Static Pressure is usually stated either in inches of water (inH2O) or in millimeters of water (mmH2O). It is essentially a measure of the differential air pressure between the air pressures inside an application vs ambient air pressure outside of an application, which for airflow calculation purposes is usually 0 (zero). There is an inverse relationship between airflow and static pressure. As the pressure differential rises, airflow drops.
Ok so that makes sense so far doesn't it? Essentially static pressure, or more accurately the measure of it, is the difference in pressure. Because we are looking at utilising higher static pressure fans for possible heat sink or radiator cooling work, the static pressure differential then becomes the difference in air pressure on the inlet and exhaust of the chosen application. We can think of the differing pressures as positive (absolute pressure of the fan) and negative pressure (pressure drop experienced after heat sink/exchanger). I have included a few diagrams to help get the point across:
The first image (above left) is that of equal pressure, where the pressure on the outside of a case is equal to that on the inside...and not an optimal solution for cooling. The second image illustrates negative pressure where the pressure inside the case is less than the outside pressure. Negative pressure allows air to enter the case at the right direction and speed and is needed for efficient cooling.

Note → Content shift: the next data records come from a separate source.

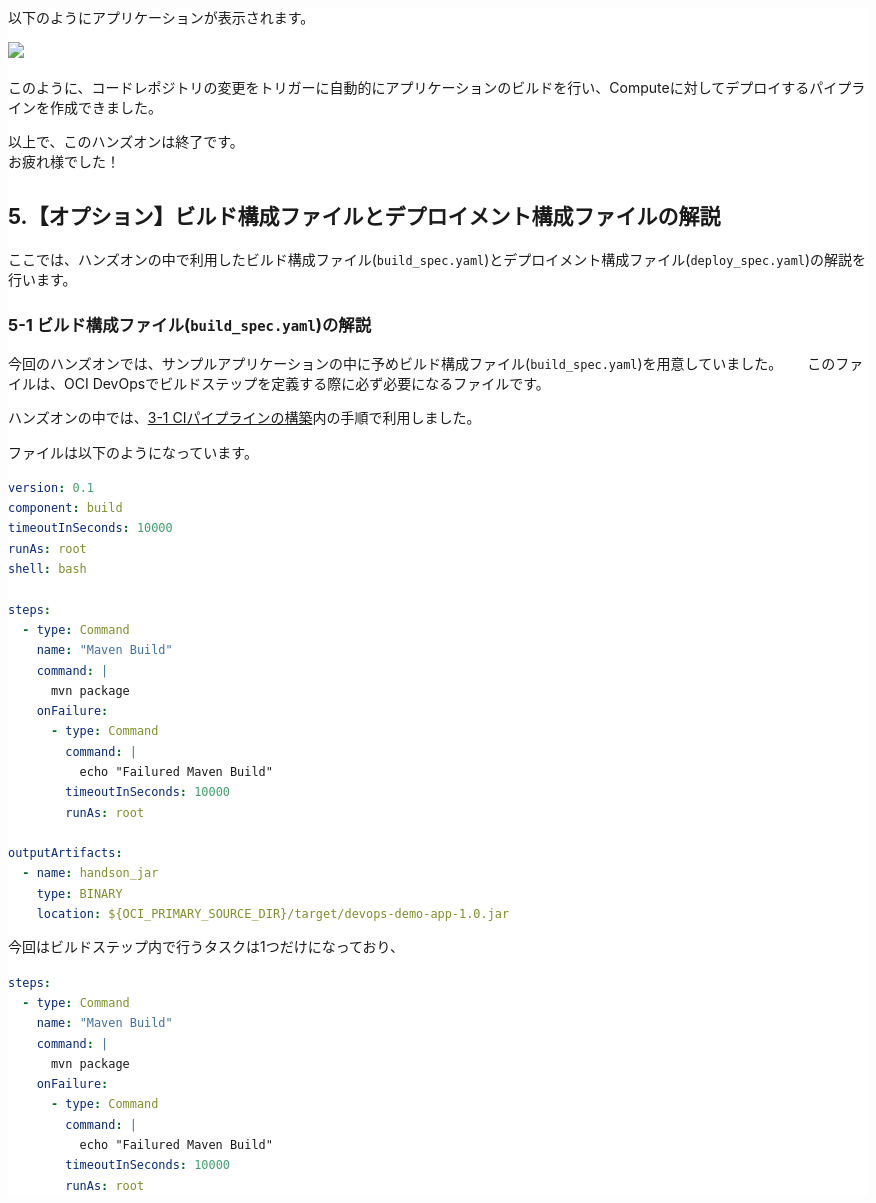 以下のようにアプリケーションが表示されます。  

![](4-5.jpg)

このように、コードレポジトリの変更をトリガーに自動的にアプリケーションのビルドを行い、Computeに対してデプロイするパイプラインを作成できました。

以上で、このハンズオンは終了です。  
お疲れ様でした！

## 5.【オプション】ビルド構成ファイルとデプロイメント構成ファイルの解説

ここでは、ハンズオンの中で利用したビルド構成ファイル(`build_spec.yaml`)とデプロイメント構成ファイル(`deploy_spec.yaml`)の解説を行います。  
### 5-1 ビルド構成ファイル(`build_spec.yaml`)の解説

今回のハンズオンでは、サンプルアプリケーションの中に予めビルド構成ファイル(`build_spec.yaml`)を用意していました。　　
このファイルは、OCI DevOpsでビルドステップを定義する際に必ず必要になるファイルです。  

ハンズオンの中では、[3-1 CIパイプラインの構築](#3-1-ciパイプラインの構築)内の手順で利用しました。

ファイルは以下のようになっています。  

```yaml
version: 0.1
component: build                    
timeoutInSeconds: 10000             
runAs: root                         
shell: bash                                  
   
steps:
  - type: Command
    name: "Maven Build"
    command: |
      mvn package
    onFailure:
      - type: Command
        command: |
          echo "Failured Maven Build"
        timeoutInSeconds: 10000
        runAs: root

outputArtifacts:
  - name: handson_jar
    type: BINARY
    location: ${OCI_PRIMARY_SOURCE_DIR}/target/devops-demo-app-1.0.jar
```

今回はビルドステップ内で行うタスクは1つだけになっており、

```yaml
steps:
  - type: Command
    name: "Maven Build"
    command: |
      mvn package
    onFailure:
      - type: Command
        command: |
          echo "Failured Maven Build"
        timeoutInSeconds: 10000
        runAs: root
```
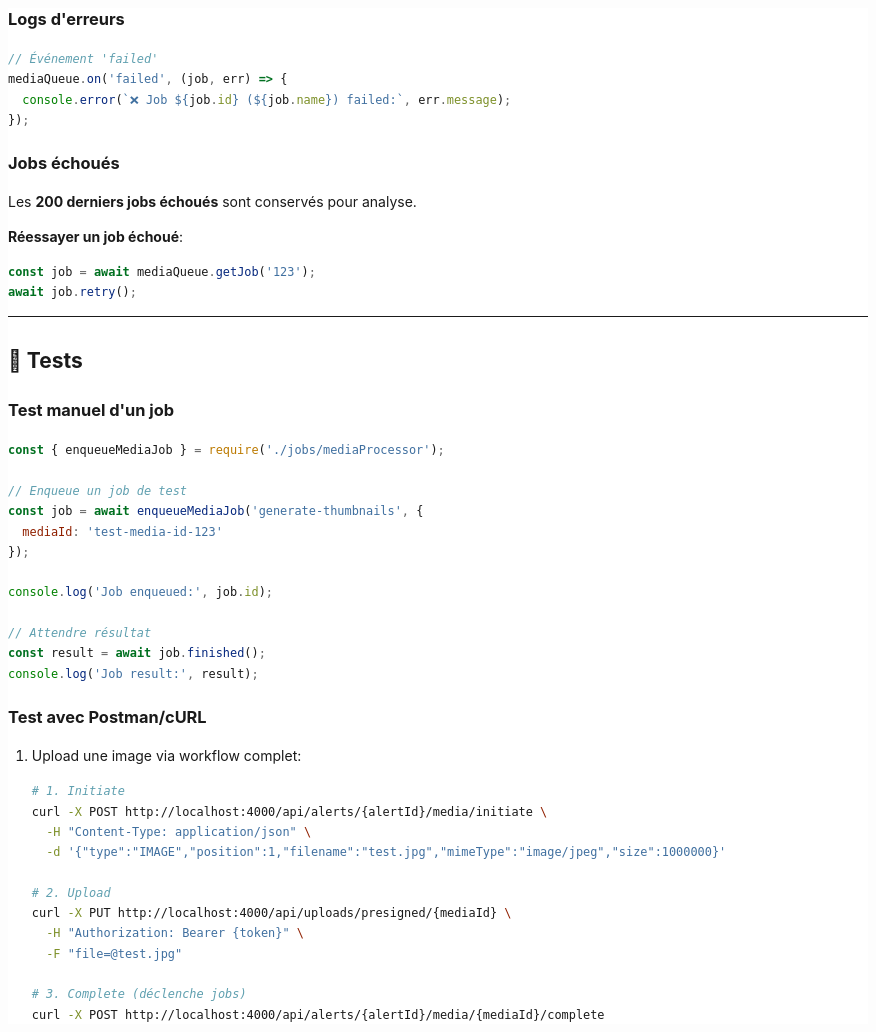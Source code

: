 ### Logs d'erreurs

```javascript
// Événement 'failed'
mediaQueue.on('failed', (job, err) => {
  console.error(`❌ Job ${job.id} (${job.name}) failed:`, err.message);
});
```

### Jobs échoués

Les **200 derniers jobs échoués** sont conservés pour analyse.

**Réessayer un job échoué**:
```javascript
const job = await mediaQueue.getJob('123');
await job.retry();
```

---

## 🧪 Tests

### Test manuel d'un job

```javascript
const { enqueueMediaJob } = require('./jobs/mediaProcessor');

// Enqueue un job de test
const job = await enqueueMediaJob('generate-thumbnails', {
  mediaId: 'test-media-id-123'
});

console.log('Job enqueued:', job.id);

// Attendre résultat
const result = await job.finished();
console.log('Job result:', result);
```

### Test avec Postman/cURL

1. Upload une image via workflow complet:
   ```bash
   # 1. Initiate
   curl -X POST http://localhost:4000/api/alerts/{alertId}/media/initiate \
     -H "Content-Type: application/json" \
     -d '{"type":"IMAGE","position":1,"filename":"test.jpg","mimeType":"image/jpeg","size":1000000}'

   # 2. Upload
   curl -X PUT http://localhost:4000/api/uploads/presigned/{mediaId} \
     -H "Authorization: Bearer {token}" \
     -F "file=@test.jpg"

   # 3. Complete (déclenche jobs)
   curl -X POST http://localhost:4000/api/alerts/{alertId}/media/{mediaId}/complete
   ```
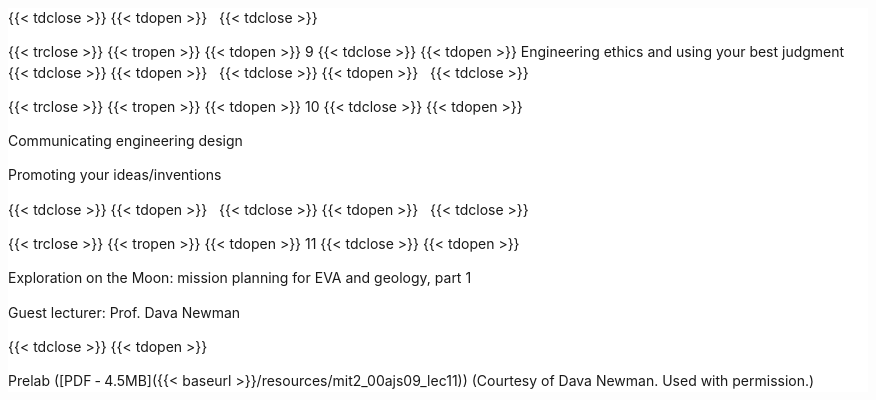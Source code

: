 {{< tdclose >}}
{{< tdopen >}}
 
{{< tdclose >}}

{{< trclose >}}
{{< tropen >}}
{{< tdopen >}}
9
{{< tdclose >}}
{{< tdopen >}}
Engineering ethics and using your best judgment
{{< tdclose >}}
{{< tdopen >}}
 
{{< tdclose >}}
{{< tdopen >}}
 
{{< tdclose >}}

{{< trclose >}}
{{< tropen >}}
{{< tdopen >}}
10
{{< tdclose >}}
{{< tdopen >}}


Communicating engineering design

Promoting your ideas/inventions


{{< tdclose >}}
{{< tdopen >}}
 
{{< tdclose >}}
{{< tdopen >}}
 
{{< tdclose >}}

{{< trclose >}}
{{< tropen >}}
{{< tdopen >}}
11
{{< tdclose >}}
{{< tdopen >}}


Exploration on the Moon: mission planning for EVA and geology, part 1

Guest lecturer: Prof. Dava Newman


{{< tdclose >}}
{{< tdopen >}}


Prelab ([PDF ‑ 4.5MB]({{< baseurl >}}/resources/mit2_00ajs09_lec11)) (Courtesy of Dava Newman. Used with permission.)
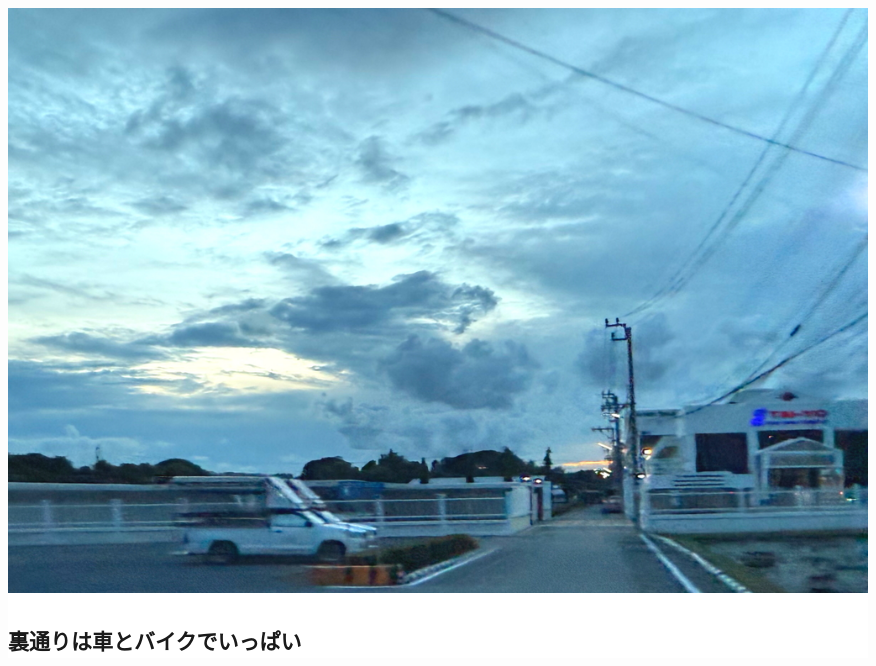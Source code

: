 <a href="20250902_003.JPG" target="_blank"><img src="20250902_003.JPG" alt="サンプル画像" class="responsive-media"></a>
    
<h2><span class="yellow">裏通りは車とバイクでいっぱい</span></h2>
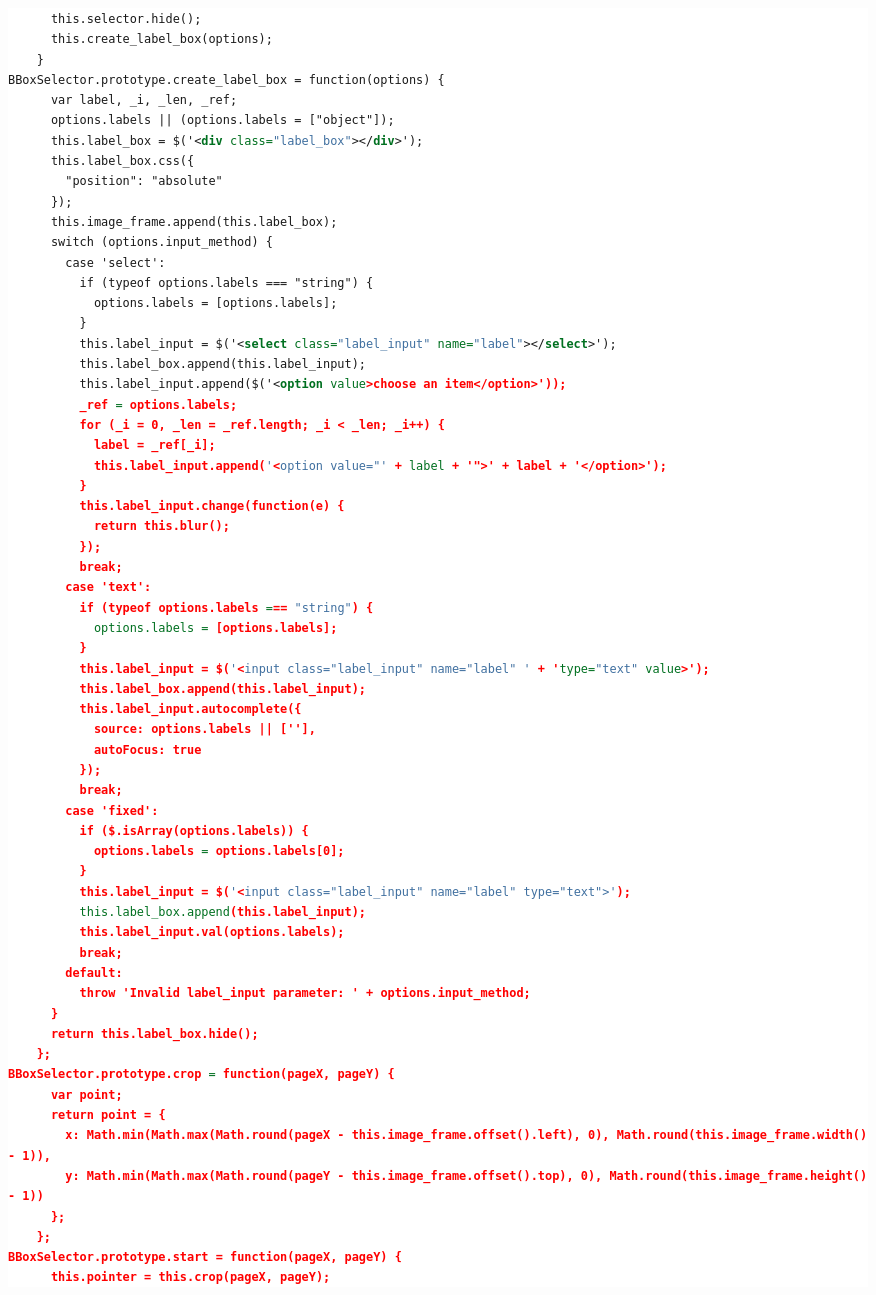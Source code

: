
 ```xml
      this.selector.hide();
      this.create_label_box(options);
    }
BBoxSelector.prototype.create_label_box = function(options) {
      var label, _i, _len, _ref;
      options.labels || (options.labels = ["object"]);
      this.label_box = $('<div class="label_box"></div>');
      this.label_box.css({
        "position": "absolute"
      });
      this.image_frame.append(this.label_box);
      switch (options.input_method) {
        case 'select':
          if (typeof options.labels === "string") {
            options.labels = [options.labels];
          }
          this.label_input = $('<select class="label_input" name="label"></select>');
          this.label_box.append(this.label_input);
          this.label_input.append($('<option value>choose an item</option>'));
          _ref = options.labels;
          for (_i = 0, _len = _ref.length; _i < _len; _i++) {
            label = _ref[_i];
            this.label_input.append('<option value="' + label + '">' + label + '</option>');
          }
          this.label_input.change(function(e) {
            return this.blur();
          });
          break;
        case 'text':
          if (typeof options.labels === "string") {
            options.labels = [options.labels];
          }
          this.label_input = $('<input class="label_input" name="label" ' + 'type="text" value>');
          this.label_box.append(this.label_input);
          this.label_input.autocomplete({
            source: options.labels || [''],
            autoFocus: true
          });
          break;
        case 'fixed':
          if ($.isArray(options.labels)) {
            options.labels = options.labels[0];
          }
          this.label_input = $('<input class="label_input" name="label" type="text">');
          this.label_box.append(this.label_input);
          this.label_input.val(options.labels);
          break;
        default:
          throw 'Invalid label_input parameter: ' + options.input_method;
      }
      return this.label_box.hide();
    };
BBoxSelector.prototype.crop = function(pageX, pageY) {
      var point;
      return point = {
        x: Math.min(Math.max(Math.round(pageX - this.image_frame.offset().left), 0), Math.round(this.image_frame.width() - 1)),
        y: Math.min(Math.max(Math.round(pageY - this.image_frame.offset().top), 0), Math.round(this.image_frame.height() - 1))
      };
    };
BBoxSelector.prototype.start = function(pageX, pageY) {
      this.pointer = this.crop(pageX, pageY);
```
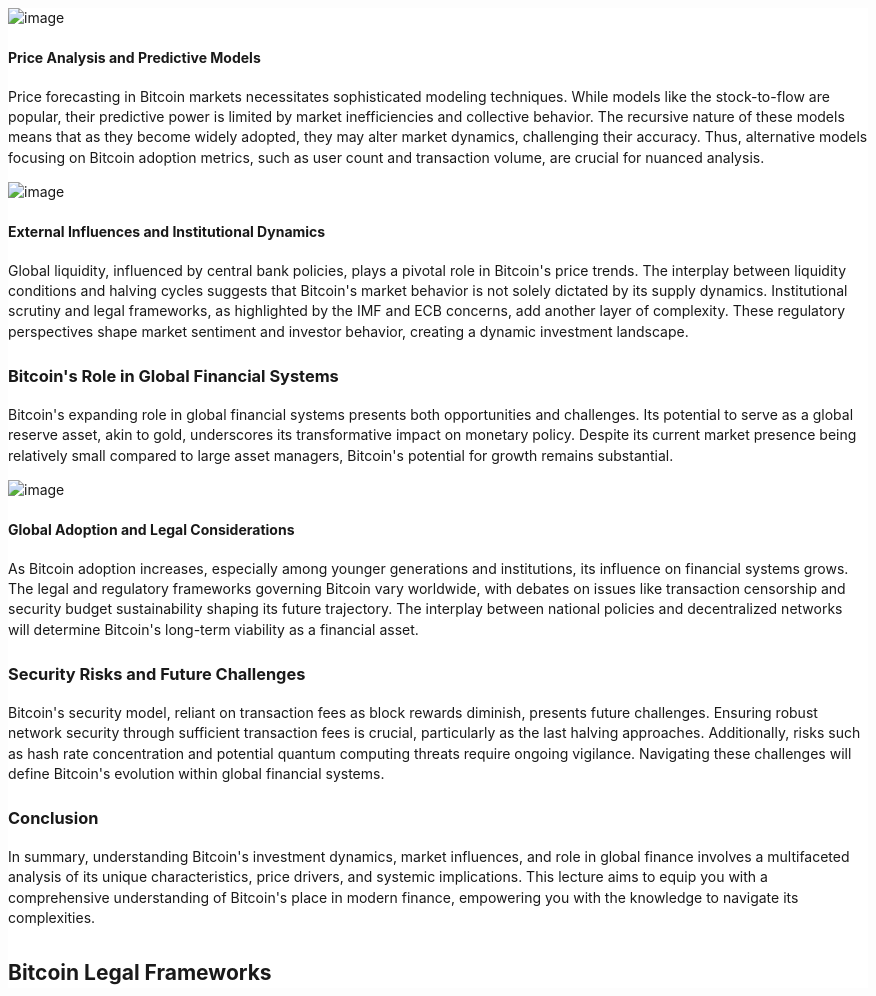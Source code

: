 ![image](assets/es/chapter8/2.webp)

#### Price Analysis and Predictive Models

Price forecasting in Bitcoin markets necessitates sophisticated modeling techniques. While models like the stock-to-flow are popular, their predictive power is limited by market inefficiencies and collective behavior. The recursive nature of these models means that as they become widely adopted, they may alter market dynamics, challenging their accuracy. Thus, alternative models focusing on Bitcoin adoption metrics, such as user count and transaction volume, are crucial for nuanced analysis.

![image](assets/es/chapter8/3.webp) 

#### External Influences and Institutional Dynamics

Global liquidity, influenced by central bank policies, plays a pivotal role in Bitcoin's price trends. The interplay between liquidity conditions and halving cycles suggests that Bitcoin's market behavior is not solely dictated by its supply dynamics. Institutional scrutiny and legal frameworks, as highlighted by the IMF and ECB concerns, add another layer of complexity. These regulatory perspectives shape market sentiment and investor behavior, creating a dynamic investment landscape.

### Bitcoin's Role in Global Financial Systems

Bitcoin's expanding role in global financial systems presents both opportunities and challenges. Its potential to serve as a global reserve asset, akin to gold, underscores its transformative impact on monetary policy. Despite its current market presence being relatively small compared to large asset managers, Bitcoin's potential for growth remains substantial.

![image](assets/es/chapter8/4.webp) 

#### Global Adoption and Legal Considerations

As Bitcoin adoption increases, especially among younger generations and institutions, its influence on financial systems grows. The legal and regulatory frameworks governing Bitcoin vary worldwide, with debates on issues like transaction censorship and security budget sustainability shaping its future trajectory. The interplay between national policies and decentralized networks will determine Bitcoin's long-term viability as a financial asset.

### Security Risks and Future Challenges

Bitcoin's security model, reliant on transaction fees as block rewards diminish, presents future challenges. Ensuring robust network security through sufficient transaction fees is crucial, particularly as the last halving approaches. Additionally, risks such as hash rate concentration and potential quantum computing threats require ongoing vigilance. Navigating these challenges will define Bitcoin's evolution within global financial systems.

### Conclusion

In summary, understanding Bitcoin's investment dynamics, market influences, and role in global finance involves a multifaceted analysis of its unique characteristics, price drivers, and systemic implications. This lecture aims to equip you with a comprehensive understanding of Bitcoin's place in modern finance, empowering you with the knowledge to navigate its complexities.

## Bitcoin Legal Frameworks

Now the principal is similar when it comes to fan static pressure, which is illustrated by the image below:
So by now you may be asking "What the hell does this have to do with fans?". Ok, as air flows through fin configurations (either on a heat sink or heat exchanger), the small openings constrict the flow, creating a pressure drop. Because air flow velocity is directly proportional to air flow volume and proportional to the static pressure drop, heat sinks and heat exchangers require a higher flow velocity pressure to move a given volume of air through a heat sink. To increase the velocity, an increase in fan power is usually necessary to maintain the same mass flow of air through the heat sink.
Ok so now that we understand a little more about static pressure theory, let's head over the page to see how we're going to test it...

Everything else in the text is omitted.